RECORDS FOR THIS TASK:
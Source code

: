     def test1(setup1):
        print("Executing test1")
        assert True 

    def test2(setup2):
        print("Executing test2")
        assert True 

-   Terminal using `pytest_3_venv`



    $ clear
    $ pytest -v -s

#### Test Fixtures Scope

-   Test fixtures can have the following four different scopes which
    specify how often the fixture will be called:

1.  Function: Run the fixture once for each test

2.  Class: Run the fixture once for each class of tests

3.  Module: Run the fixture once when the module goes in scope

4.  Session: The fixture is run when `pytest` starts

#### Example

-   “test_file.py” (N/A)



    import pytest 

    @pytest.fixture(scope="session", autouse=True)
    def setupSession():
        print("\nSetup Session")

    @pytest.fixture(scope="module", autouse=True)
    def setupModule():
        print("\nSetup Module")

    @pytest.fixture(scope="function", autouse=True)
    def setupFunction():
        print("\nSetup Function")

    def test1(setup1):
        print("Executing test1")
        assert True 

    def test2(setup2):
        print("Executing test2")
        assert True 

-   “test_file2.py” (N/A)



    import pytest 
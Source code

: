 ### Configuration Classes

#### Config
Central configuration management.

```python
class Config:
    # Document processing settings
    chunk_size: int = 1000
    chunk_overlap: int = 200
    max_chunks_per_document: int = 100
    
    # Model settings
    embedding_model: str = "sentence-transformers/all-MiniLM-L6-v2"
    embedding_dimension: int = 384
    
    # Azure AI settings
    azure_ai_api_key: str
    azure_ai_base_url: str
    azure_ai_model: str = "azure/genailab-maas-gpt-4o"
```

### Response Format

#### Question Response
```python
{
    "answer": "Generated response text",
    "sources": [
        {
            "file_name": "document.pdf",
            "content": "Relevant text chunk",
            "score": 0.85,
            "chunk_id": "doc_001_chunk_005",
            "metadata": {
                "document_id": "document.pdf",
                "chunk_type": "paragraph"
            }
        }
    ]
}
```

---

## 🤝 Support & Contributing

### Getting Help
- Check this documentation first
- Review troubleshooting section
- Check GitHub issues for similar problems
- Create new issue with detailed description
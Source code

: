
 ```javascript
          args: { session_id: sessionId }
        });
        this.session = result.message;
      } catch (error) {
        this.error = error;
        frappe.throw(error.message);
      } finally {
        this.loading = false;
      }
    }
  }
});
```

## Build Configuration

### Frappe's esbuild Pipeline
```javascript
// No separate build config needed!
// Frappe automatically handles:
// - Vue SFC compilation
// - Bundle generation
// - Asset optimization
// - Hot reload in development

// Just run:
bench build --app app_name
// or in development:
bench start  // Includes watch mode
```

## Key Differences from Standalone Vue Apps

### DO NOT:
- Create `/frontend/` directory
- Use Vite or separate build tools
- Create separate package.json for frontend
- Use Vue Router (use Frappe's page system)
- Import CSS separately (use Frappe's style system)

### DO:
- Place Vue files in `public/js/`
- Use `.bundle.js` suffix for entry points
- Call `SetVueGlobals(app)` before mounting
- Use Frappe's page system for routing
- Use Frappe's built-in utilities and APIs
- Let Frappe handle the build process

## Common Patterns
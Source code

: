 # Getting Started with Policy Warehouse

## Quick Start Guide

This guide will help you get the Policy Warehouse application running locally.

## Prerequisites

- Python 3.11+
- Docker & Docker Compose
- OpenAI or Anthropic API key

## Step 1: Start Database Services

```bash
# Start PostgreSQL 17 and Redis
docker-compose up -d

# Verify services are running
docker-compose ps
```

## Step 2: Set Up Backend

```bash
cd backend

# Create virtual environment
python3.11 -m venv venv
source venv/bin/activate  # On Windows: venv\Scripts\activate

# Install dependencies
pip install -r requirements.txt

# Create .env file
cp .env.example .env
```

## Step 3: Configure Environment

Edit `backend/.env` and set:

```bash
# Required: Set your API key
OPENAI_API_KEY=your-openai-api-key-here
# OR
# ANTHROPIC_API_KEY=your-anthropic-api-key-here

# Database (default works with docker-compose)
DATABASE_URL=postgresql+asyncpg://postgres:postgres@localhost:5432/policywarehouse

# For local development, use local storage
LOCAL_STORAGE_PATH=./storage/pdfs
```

TASK REQUIREMENTS:
Set the data above down again in full, exactly as it reads.

RESPONSE BELOW:
Source code

:     def test1(setup1):
        print("Executing test1")
        assert True 

    def test2(setup2):
        print("Executing test2")
        assert True 

-   Terminal using `pytest_3_venv`



    $ clear
    $ pytest -v -s

#### Test Fixtures Scope

-   Test fixtures can have the following four different scopes which
    specify how often the fixture will be called:

1.  Function: Run the fixture once for each test

2.  Class: Run the fixture once for each class of tests

3.  Module: Run the fixture once when the module goes in scope

4.  Session: The fixture is run when `pytest` starts

#### Example

-   “test_file.py” (N/A)



    import pytest 

    @pytest.fixture(scope="session", autouse=True)
    def setupSession():
        print("\nSetup Session")

    @pytest.fixture(scope="module", autouse=True)
    def setupModule():
        print("\nSetup Module")

    @pytest.fixture(scope="function", autouse=True)
    def setupFunction():
        print("\nSetup Function")

    def test1(setup1):
        print("Executing test1")
        assert True 

    def test2(setup2):
        print("Executing test2")
        assert True 

-   “test_file2.py” (N/A)



    import pytest 
Source code

: ### Configuration Classes

#### Config
Central configuration management.

```python
class Config:
    # Document processing settings
    chunk_size: int = 1000
    chunk_overlap: int = 200
    max_chunks_per_document: int = 100
    
    # Model settings
    embedding_model: str = "sentence-transformers/all-MiniLM-L6-v2"
    embedding_dimension: int = 384
    
    # Azure AI settings
    azure_ai_api_key: str
    azure_ai_base_url: str
    azure_ai_model: str = "azure/genailab-maas-gpt-4o"
```

### Response Format

#### Question Response
```python
{
    "answer": "Generated response text",
    "sources": [
        {
            "file_name": "document.pdf",
            "content": "Relevant text chunk",
            "score": 0.85,
            "chunk_id": "doc_001_chunk_005",
            "metadata": {
                "document_id": "document.pdf",
                "chunk_type": "paragraph"
            }
        }
    ]
}
```

---

## 🤝 Support & Contributing

### Getting Help
- Check this documentation first
- Review troubleshooting section
- Check GitHub issues for similar problems
- Create new issue with detailed description
Source code

:
 ```javascript
          args: { session_id: sessionId }
        });
        this.session = result.message;
      } catch (error) {
        this.error = error;
        frappe.throw(error.message);
      } finally {
        this.loading = false;
      }
    }
  }
});
```

## Build Configuration

### Frappe's esbuild Pipeline
```javascript
// No separate build config needed!
// Frappe automatically handles:
// - Vue SFC compilation
// - Bundle generation
// - Asset optimization
// - Hot reload in development

// Just run:
bench build --app app_name
// or in development:
bench start  // Includes watch mode
```

## Key Differences from Standalone Vue Apps

### DO NOT:
- Create `/frontend/` directory
- Use Vite or separate build tools
- Create separate package.json for frontend
- Use Vue Router (use Frappe's page system)
- Import CSS separately (use Frappe's style system)

### DO:
- Place Vue files in `public/js/`
- Use `.bundle.js` suffix for entry points
- Call `SetVueGlobals(app)` before mounting
- Use Frappe's page system for routing
- Use Frappe's built-in utilities and APIs
- Let Frappe handle the build process

## Common Patterns
Source code

: # Getting Started with Policy Warehouse

## Quick Start Guide

This guide will help you get the Policy Warehouse application running locally.

## Prerequisites

- Python 3.11+
- Docker & Docker Compose
- OpenAI or Anthropic API key

## Step 1: Start Database Services

```bash
# Start PostgreSQL 17 and Redis
docker-compose up -d

# Verify services are running
docker-compose ps
```

## Step 2: Set Up Backend

```bash
cd backend

# Create virtual environment
python3.11 -m venv venv
source venv/bin/activate  # On Windows: venv\Scripts\activate

# Install dependencies
pip install -r requirements.txt

# Create .env file
cp .env.example .env
```

## Step 3: Configure Environment

Edit `backend/.env` and set:

```bash
# Required: Set your API key
OPENAI_API_KEY=your-openai-api-key-here
# OR
# ANTHROPIC_API_KEY=your-anthropic-api-key-here

# Database (default works with docker-compose)
DATABASE_URL=postgresql+asyncpg://postgres:postgres@localhost:5432/policywarehouse

# For local development, use local storage
LOCAL_STORAGE_PATH=./storage/pdfs
```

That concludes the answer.